Assuming you’re only looking to buy the smaller model, a 5-inch Pixel with 32GB of storage will set you back a cool $649. This may sound like a more reasonable amount than $869, but keep in mind that it’s the exact same price as the most expensive Nexus phone that Google ever made, the 128GB variant of last year’s Nexus 6P, which featured a much larger 5.8-inch 1440p QHD display, dual front-facing speakers, and four times the storage you’re getting with a base-model Pixel. Clearly, Google is positioning the Pixel in an entirely new category.
On the other hand, despite Google’s efforts to distance the Pixel from the retired Nexus line, it’s likely that Nexus enthusiasts feel that the Pixel shares many of the same sensibilities as Nexus phones with their very stripped-down version of Android, simple design, and development support; however, the Pixels are priced much too high to be Nexus phones, placing the Pixels in this limbo zone between people who pay top dollar for premium phones and people who expect Google’s developer-friendly hardware to be budget-friendly.

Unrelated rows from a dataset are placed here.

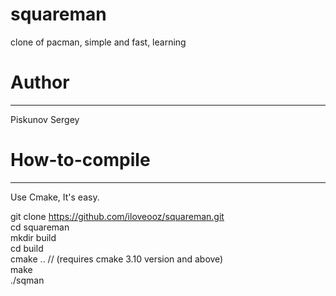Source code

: # squareman
clone of pacman, simple and fast, learning

# Author
-----
Piskunov Sergey

# How-to-compile
--------------
Use Cmake, It's easy.

git clone https://github.com/iloveooz/squareman.git  
cd squareman  
mkdir build  
cd build  
cmake .. // (requires cmake 3.10 version and above)  
make  
./sqman  
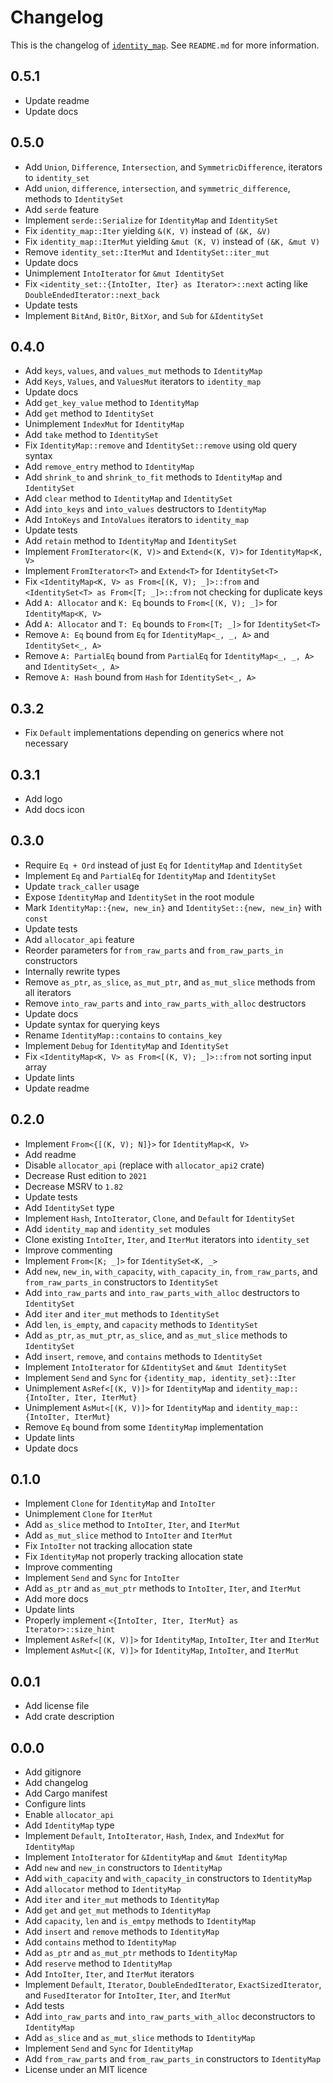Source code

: # Changelog

This is the changelog of [`identity_map`](https://crates.io/crates/identity_map/).
See `README.md` for more information.

## 0.5.1

* Update readme
* Update docs

## 0.5.0

* Add `Union`, `Difference`, `Intersection`, and `SymmetricDifference`, iterators to `identity_set`
* Add `union`, `difference`, `intersection`, and `symmetric_difference`, methods to `IdentitySet`
* Add `serde` feature
* Implement `serde::Serialize` for `IdentityMap` and `IdentitySet`
* Fix `identity_map::Iter` yielding `&(K, V)` instead of `(&K, &V)`
* Fix `identity_map::IterMut` yielding `&mut (K, V)` instead of `(&K, &mut V)`
* Remove `identity_set::IterMut` and `IdentitySet::iter_mut`
* Update docs
* Unimplement `IntoIterator` for `&mut IdentitySet`
* Fix `<identity_set::{IntoIter, Iter} as Iterator>::next` acting like `DoubleEndedIterator::next_back`
* Update tests
* Implement `BitAnd`, `BitOr`, `BitXor`, and `Sub` for `&IdentitySet`

## 0.4.0

* Add `keys`, `values`, and `values_mut` methods to `IdentityMap`
* Add `Keys`, `Values`, and `ValuesMut` iterators to `identity_map`
* Update docs
* Add `get_key_value` method to `IdentityMap`
* Add `get` method to `IdentitySet`
* Unimplement `IndexMut` for `IdentityMap`
* Add `take` method to `IdentitySet`
* Fix `IdentityMap::remove` and `IdentitySet::remove` using old query syntax
* Add `remove_entry` method to `IdentityMap`
* Add `shrink_to` and `shrink_to_fit` methods to `IdentityMap` and `IdentitySet`
* Add `clear` method to `IdentityMap` and `IdentitySet`
* Add `into_keys` and `into_values` destructors to `IdentityMap`
* Add `IntoKeys` and `IntoValues` iterators to `identity_map`
* Update tests
* Add `retain` method to `IdentityMap` and `IdentitySet`
* Implement `FromIterator<(K, V)>` and `Extend<(K, V)>` for `IdentityMap<K, V>`
* Implement `FromIterator<T>` and `Extend<T>` for `IdentitySet<T>`
* Fix `<IdentityMap<K, V> as From<[(K, V); _]>::from` and `<IdentitySet<T> as From<[T; _]>::from` not checking for duplicate keys
* Add `A: Allocator` and `K: Eq` bounds to `From<[(K, V); _]>` for `IdentityMap<K, V>`
* Add `A: Allocator` and `T: Eq` bounds to `From<[T; _]>` for `IdentitySet<T>`
* Remove `A: Eq` bound from `Eq` for `IdentityMap<_, _, A>` and `IdentitySet<_, A>`
* Remove `A: PartialEq` bound from `PartialEq` for `IdentityMap<_, _, A>` and `IdentitySet<_, A>`
* Remove `A: Hash` bound from `Hash` for `IdentitySet<_, A>`

## 0.3.2

* Fix `Default` implementations depending on generics where not necessary

## 0.3.1

* Add logo
* Add docs icon

## 0.3.0

* Require `Eq + Ord` instead of just `Eq` for `IdentityMap` and `IdentitySet`
* Implement `Eq` and `PartialEq` for `IdentityMap` and `IdentitySet`
* Update `track_caller` usage
* Expose `IdentityMap` and `IdentitySet` in the root module
* Mark `IdentityMap::{new, new_in}` and `IdentitySet::{new, new_in}` with `const`
* Update tests
* Add `allocator_api` feature
* Reorder parameters for `from_raw_parts` and `from_raw_parts_in` constructors
* Internally rewrite types
* Remove `as_ptr`, `as_slice`, `as_mut_ptr`, and `as_mut_slice` methods from all iterators
* Remove `into_raw_parts` and `into_raw_parts_with_alloc` destructors
* Update docs
* Update syntax for querying keys
* Rename `IdentityMap::contains` to `contains_key`
* Implement `Debug` for `IdentityMap` and `IdentitySet`
* Fix `<IdentityMap<K, V> as From<[(K, V); _]>::from` not sorting input array
* Update lints
* Update readme

## 0.2.0

* Implement `From<{[(K, V); N]}>` for `IdentityMap<K, V>`
* Add readme
* Disable `allocator_api` (replace with `allocator_api2` crate)
* Decrease Rust edition to `2021`
* Decrease MSRV to `1.82`
* Update tests
* Add `IdentitySet` type
* Implement `Hash`, `IntoIterator`, `Clone`, and `Default` for `IdentitySet`
* Add `identity_map` and `identity_set` modules
* Clone existing `IntoIter`, `Iter`, and `IterMut` iterators into `identity_set`
* Improve commenting
* Implement `From<[K; _]>` for `IdentitySet<K, _>`
* Add `new`, `new_in`, `with_capacity`, `with_capacity_in`, `from_raw_parts`, and `from_raw_parts_in` constructors to `IdentitySet`
* Add `into_raw_parts` and `into_raw_parts_with_alloc` destructors to `IdentitySet`
* Add `iter` and `iter_mut` methods to `IdentitySet`
* Add `len`, `is_empty`, and `capacity` methods to `IdentitySet`
* Add `as_ptr`, `as_mut_ptr`, `as_slice`, and `as_mut_slice` methods to `IdentitySet`
* Add `insert`, `remove`, and `contains` methods to `IdentitySet`
* Implement `IntoIterator` for `&IdentitySet` and `&mut IdentitySet`
* Implement `Send` and `Sync` for `{identity_map, identity_set}::Iter`
* Unimplement `AsRef<[(K, V)]>` for `IdentityMap` and `identity_map::{IntoIter, Iter, IterMut}`
* Unimplement `AsMut<[(K, V)]>` for `IdentityMap` and `identity_map::{IntoIter, IterMut}`
* Remove `Eq` bound from some `IdentityMap` implementation
* Update lints
* Update docs

## 0.1.0

* Implement `Clone` for `IdentityMap` and `IntoIter`
* Unimplement `Clone` for `IterMut`
* Add `as_slice` method to `IntoIter`, `Iter`, and `IterMut`
* Add `as_mut_slice` method to `IntoIter` and `IterMut`
* Fix `IntoIter` not tracking allocation state
* Fix `IdentityMap` not properly tracking allocation state
* Improve commenting
* Implement `Send` and `Sync` for `IntoIter`
* Add `as_ptr` and `as_mut_ptr` methods to `IntoIter`, `Iter`, and `IterMut`
* Add more docs
* Update lints
* Properly implement `<{IntoIter, Iter, IterMut} as Iterator>::size_hint`
* Implement `AsRef<[(K, V)]>` for `IdentityMap`, `IntoIter`, `Iter` and `IterMut`
* Implement `AsMut<[(K, V)]>` for `IdentityMap`, `IntoIter`, and `IterMut`

## 0.0.1

* Add license file
* Add crate description

## 0.0.0

* Add gitignore
* Add changelog
* Add Cargo manifest
* Configure lints
* Enable `allocator_api`
* Add `IdentityMap` type
* Implement `Default`, `IntoIterator`, `Hash`, `Index`, and `IndexMut` for `IdentityMap`
* Implement `IntoIterator` for `&IdentityMap` and `&mut IdentityMap`
* Add `new` and `new_in` constructors to `IdentityMap`
* Add `with_capacity` and `with_capacity_in` constructors to `IdentityMap`
* Add `allocator` method to `IdentityMap`
* Add `iter` and `iter_mut` methods to `IdentityMap`
* Add `get` and `get_mut` methods to `IdentityMap`
* Add `capacity`, `len` and `is_emtpy` methods to `IdentityMap`
* Add `insert` and `remove` methods to `IdentityMap`
* Add `contains` method to `IdentityMap`
* Add `as_ptr` and `as_mut_ptr` methods to `IdentityMap`
* Add `reserve` method to `IdentityMap`
* Add `IntoIter`, `Iter`, and `IterMut` iterators
* Implement `Default`, `Iterator`, `DoubleEndedIterator`, `ExactSizedIterator`, and `FusedIterator` for `IntoIter`, `Iter`, and `IterMut`
* Add tests
* Add `into_raw_parts` and `into_raw_parts_with_alloc` deconstructors to `IdentityMap`
* Add `as_slice` and `as_mut_slice` methods to `IdentityMap`
* Implement `Send` and `Sync` for `IdentityMap`
* Add `from_raw_parts` and `from_raw_parts_in` constructors to `IdentityMap`
* License under an MIT licence
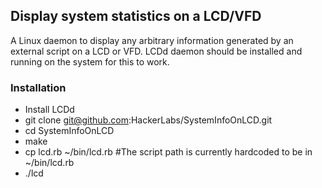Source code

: ## Display system statistics on a LCD/VFD
A Linux daemon to display any arbitrary information generated by an external script on a LCD or VFD. LCDd daemon should be installed and running on the system for this to work.


### Installation

 - Install LCDd
 - git clone git@github.com:HackerLabs/SystemInfoOnLCD.git
 - cd SystemInfoOnLCD
 - make
 - cp lcd.rb ~/bin/lcd.rb #The script path is currently hardcoded to be in ~/bin/lcd.rb
 - ./lcd

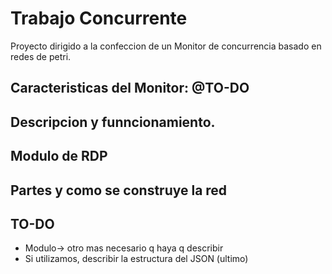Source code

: # Trabajo Concurrente
Proyecto dirigido a la confeccion de un Monitor de concurrencia basado en redes de petri. 

## Caracteristicas del Monitor: @TO-DO

## Descripcion y funncionamiento. 

## Modulo de RDP

## Partes y como se construye la red 

## TO-DO
- Modulo-> otro mas necesario q haya q describir
- Si utilizamos, describir la estructura del JSON (ultimo)
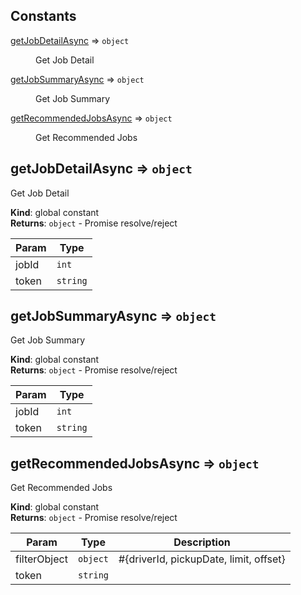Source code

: ## Constants

<dl>
<dt><a href="#getJobDetailAsync">getJobDetailAsync</a> ⇒ <code>object</code></dt>
<dd><p>Get Job Detail</p>
</dd>
<dt><a href="#getJobSummaryAsync">getJobSummaryAsync</a> ⇒ <code>object</code></dt>
<dd><p>Get Job Summary</p>
</dd>
<dt><a href="#getRecommendedJobsAsync">getRecommendedJobsAsync</a> ⇒ <code>object</code></dt>
<dd><p>Get Recommended Jobs</p>
</dd>
</dl>

<a name="getJobDetailAsync"></a>

## getJobDetailAsync ⇒ <code>object</code>

Get Job Detail

**Kind**: global constant  
**Returns**: <code>object</code> - Promise resolve/reject

| Param | Type                |
| ----- | ------------------- |
| jobId | <code>int</code>    |
| token | <code>string</code> |

<a name="getJobSummaryAsync"></a>

## getJobSummaryAsync ⇒ <code>object</code>

Get Job Summary

**Kind**: global constant  
**Returns**: <code>object</code> - Promise resolve/reject

| Param | Type                |
| ----- | ------------------- |
| jobId | <code>int</code>    |
| token | <code>string</code> |

<a name="getRecommendedJobsAsync"></a>

## getRecommendedJobsAsync ⇒ <code>object</code>

Get Recommended Jobs

**Kind**: global constant  
**Returns**: <code>object</code> - Promise resolve/reject

| Param        | Type                | Description                            |
| ------------ | ------------------- | -------------------------------------- |
| filterObject | <code>object</code> | #{driverId, pickupDate, limit, offset} |
| token        | <code>string</code> |                                        |
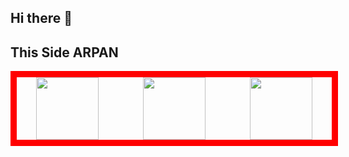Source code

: ## Hi there 👋

<!--
**arpan2233/arpan2233** is a ✨ _special_ ✨ repository because its `README.md` (this file) appears on your GitHub profile.

Here are some ideas to get you started:

- 🔭 I’m currently working on ...
- 🌱 I’m currently learning ...
- 👯 I’m looking to collaborate on ...
- 🤔 I’m looking for help with ...
- 💬 Ask me about ...
- 📫 How to reach me: ...
- 😄 Pronouns: ...
- ⚡ Fun fact: ...
-->
## This Side ARPAN
<div style="display: flex; width: 100%; gap: 10px; justify-content: space-around; border: 10px solid red;">
    <img style="width: 100px;  height:100px;" src="https://assets.leetcode.com/static_assets/marketing/2024-50-lg.png"/>
    <img style="width: 100px;  height:100px;" src="https://assets.leetcode.com/static_assets/marketing/2024-100-lg.png">
    <img style="width: 100px;  height:100px;" src="https://leetcode.com/static/images/badges/dcc-2024-3.png">
</div>
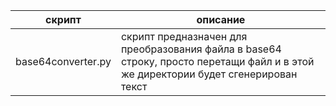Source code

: скрипт | описание
------ | --------
base64converter.py | скрипт предназначен для преобразования файла в base64 строку, просто перетащи файл и в этой же директории будет сгенерирован текст
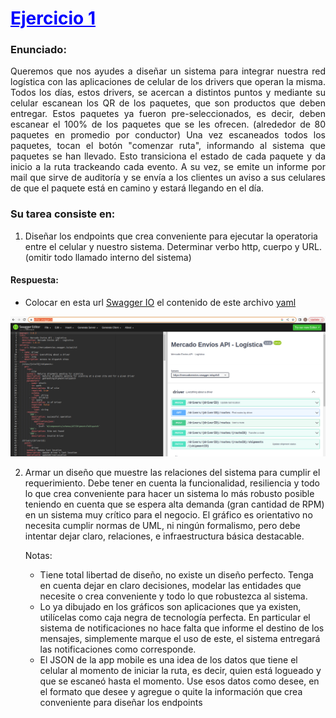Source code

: # <span style="color:blue"><u>Ejercicio 1</u></span>
### Enunciado:

<div style="text-align: justify">
Queremos que nos ayudes a diseñar un sistema para integrar nuestra red logística con las aplicaciones de celular de los drivers que operan la misma.
Todos los días, estos drivers, se acercan a distintos puntos y mediante su celular escanean los QR de los paquetes, que son productos que deben entregar. Estos paquetes ya fueron pre-seleccionados, es decir, deben escanear el 100% de los paquetes que se les ofrecen. (alrededor de 80 paquetes en promedio por conductor)
Una vez escaneados todos los paquetes, tocan el botón "comenzar ruta", informando al sistema que paquetes se han llevado. Esto transiciona el estado de cada paquete y da inicio a la ruta trackeando cada evento. A su vez, se emite un informe por mail que sirve de auditoría y se envía a los clientes un aviso a sus celulares de que el paquete está en camino y estará llegando en el día.
</div>



### Su tarea consiste en:

1.  Diseñar los endpoints que crea conveniente para ejecutar la operatoria entre el
celular y nuestro sistema. Determinar verbo http, cuerpo y URL. (omitir todo
llamado interno del sistema)

#### Respuesta:
   - Colocar en esta url [Swagger IO](https://editor.swagger.io/) el contenido de este archivo [yaml](./openapi/openapi.yaml)

<p align="center"><img src="./assets/example_swagger.png" width="600"/></p>

2. Armar un diseño que muestre las relaciones del sistema para cumplir el requerimiento. Debe tener en cuenta la funcionalidad, resiliencia y todo lo que crea conveniente para hacer un sistema lo más robusto posible teniendo en cuenta que se espera alta demanda (gran cantidad de RPM) en un sistema muy crítico para el negocio. El gráfico es orientativo no necesita cumplir normas de UML, ni ningún formalismo, pero debe intentar dejar claro, relaciones, e infraestructura básica destacable.
   
    
    Notas:

   - Tiene total libertad de diseño, no existe un diseño perfecto. Tenga en cuenta dejar en claro decisiones, modelar las entidades que necesite o crea conveniente y todo lo que robustezca al sistema.
   - Lo ya dibujado en los gráficos son aplicaciones que ya existen, utilícelas como caja negra de tecnología perfecta. En particular el sistema de notificaciones no hace falta que informe el destino de los mensajes, simplemente marque el uso de este, el sistema entregará las notificaciones como corresponde.
   - El JSON de la app mobile es una idea de los datos que tiene el celular al momento de iniciar la ruta, es decir, quien está logueado y que se escaneó hasta el momento. Use esos datos como desee, en el formato que desee y agregue o quite la información que crea conveniente para diseñar los endpoints

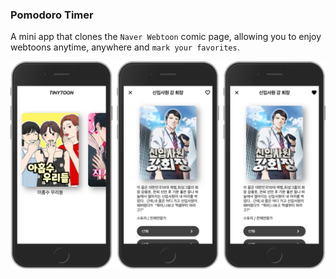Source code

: ### Pomodoro Timer

A mini app that clones the `Naver Webtoon` comic page, allowing you to enjoy webtoons anytime, anywhere and `mark your favorites`.

<img align="center" src="./tiny.png" width="700px" />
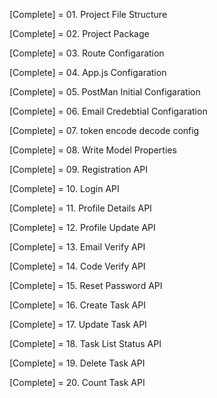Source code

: [Complete] = 01. Project File Structure 

[Complete] = 02. Project Package 

[Complete] = 03. Route Configaration 

[Complete] = 04. App.js Configaration 

[Complete] = 05. PostMan Initial Configaration 

[Complete] = 06. Email Credebtial Configaration

[Complete] = 07. token encode decode config

[Complete] = 08. Write Model Properties

[Complete] = 09. Registration API

[Complete] = 10. Login API

[Complete] = 11. Profile Details API

[Complete] = 12. Profile Update API  

[Complete] = 13. Email Verify API

[Complete] = 14. Code Verify API

[Complete] = 15. Reset Password API

[Complete] = 16. Create Task API

[Complete] = 17. Update Task API

[Complete] = 18. Task List Status API

[Complete] = 19. Delete Task API

[Complete] = 20. Count Task API
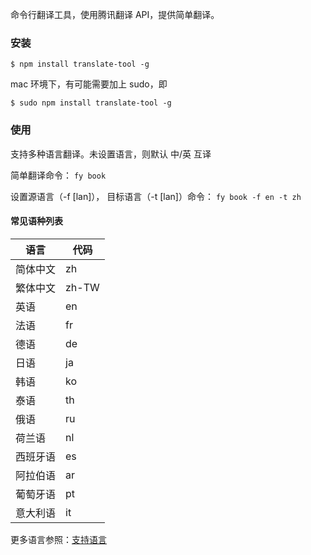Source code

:命令行翻译工具，使用腾讯翻译 API，提供简单翻译。

### 安装

    $ npm install translate-tool -g

mac 环境下，有可能需要加上 sudo，即

    $ sudo npm install translate-tool -g

### 使用

支持多种语言翻译。未设置语言，则默认 中/英 互译

简单翻译命令：
`fy book`

设置源语言（-f [lan]）， 目标语言（-t [lan]）命令：
`fy book -f en -t zh`

#### 常见语种列表

| 语言     | 代码  |
| -------- | ----- |
| 简体中文 | zh    |
| 繁体中文 | zh-TW |
| 英语     | en    |
| 法语     | fr    |
| 德语     | de    |
| 日语     | ja    |
| 韩语     | ko    |
| 泰语     | th    |
| 俄语     | ru    |
| 荷兰语   | nl    |
| 西班牙语 | es    |
| 阿拉伯语 | ar    |
| 葡萄牙语 | pt    |
| 意大利语 | it    |

更多语言参照：[支持语言](https://cloud.tencent.com/document/product/551/15619)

Should you buy a Pixel phone?
The answer to this question is: Maybe.
Although I’ve faulted Google for a number of the decisions they made while creating the Pixels, I have still really enjoyed using my Pixel XL. Obviously, I’m not happy about the Pixels being so overpriced, the design is totally disappointing, and these phones are really bland in a number of ways besides the design. However, using the Pixel XL has been the best Android experience I’ve ever had.
Without a doubt, the Pixels are great performers. Whether I’m gaming, watching videos, browsing the web, taking pictures, or multitasking, the Pixel is able to handle everything I throw at it without a stutter.
If you’re someone who uses an IR blaster on a smartphone, needs expandable storage, or needs a smartphone with an eye-catching design, the Pixel probably isn’t for you. If you don’t watch a lot of videos on your smartphone and don’t play a lot of games, the Pixel probably isn’t for you. If all you do on your smartphone is text, the Pixel probably isn’t for you. If you’re on a really tight budget, the Pixel probably isn’t for you. But if you’re someone who values strong performance, a great display, developer support, front-of-the-line software updates, the Daydream VR platform, a bloat-free Android experience, and solid build quality, chances are good that you’d be extremely happy with the Pixel.